> [WORK TO BE COMPLETED]
Restate word for word the lines of the entries below, starting with the line that holds "Backend: Node.js" and ending with the line that holds "git clone https://github.com/Priyanshi230999/Mindbuddy.git", and no others.

> [DATA IN THIS EXERCISE]
◆ ◆ ◆ ◆

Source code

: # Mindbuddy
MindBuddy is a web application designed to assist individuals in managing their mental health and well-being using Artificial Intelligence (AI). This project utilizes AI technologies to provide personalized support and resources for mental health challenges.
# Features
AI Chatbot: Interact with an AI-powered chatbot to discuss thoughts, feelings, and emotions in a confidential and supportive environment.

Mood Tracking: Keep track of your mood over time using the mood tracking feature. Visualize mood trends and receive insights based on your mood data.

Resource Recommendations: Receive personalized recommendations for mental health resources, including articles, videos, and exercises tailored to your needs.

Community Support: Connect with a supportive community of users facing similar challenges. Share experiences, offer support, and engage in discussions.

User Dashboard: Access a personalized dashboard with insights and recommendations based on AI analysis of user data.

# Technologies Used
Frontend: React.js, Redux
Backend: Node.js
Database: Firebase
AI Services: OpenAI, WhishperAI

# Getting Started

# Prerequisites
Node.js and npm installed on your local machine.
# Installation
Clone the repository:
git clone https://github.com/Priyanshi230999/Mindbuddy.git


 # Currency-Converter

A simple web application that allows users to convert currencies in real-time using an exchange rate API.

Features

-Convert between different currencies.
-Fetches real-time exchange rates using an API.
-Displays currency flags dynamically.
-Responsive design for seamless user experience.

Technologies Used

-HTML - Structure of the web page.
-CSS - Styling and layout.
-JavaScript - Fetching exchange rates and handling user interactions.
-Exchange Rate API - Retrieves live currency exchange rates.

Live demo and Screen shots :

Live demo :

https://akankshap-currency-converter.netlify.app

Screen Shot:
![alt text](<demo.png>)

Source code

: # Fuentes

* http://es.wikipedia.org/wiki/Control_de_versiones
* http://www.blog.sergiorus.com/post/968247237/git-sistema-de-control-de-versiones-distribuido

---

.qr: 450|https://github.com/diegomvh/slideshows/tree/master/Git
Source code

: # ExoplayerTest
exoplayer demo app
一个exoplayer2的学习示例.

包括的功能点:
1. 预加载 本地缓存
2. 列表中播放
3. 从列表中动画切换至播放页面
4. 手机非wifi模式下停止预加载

◆ ◆ ◆ ◆

> [TASK RESPONSE]
Backend: Node.js
Database: Firebase
AI Services: OpenAI, WhishperAI

# Getting Started

# Prerequisites
Node.js and npm installed on your local machine.
# Installation
Clone the repository:
git clone https://github.com/Priyanshi230999/Mindbuddy.git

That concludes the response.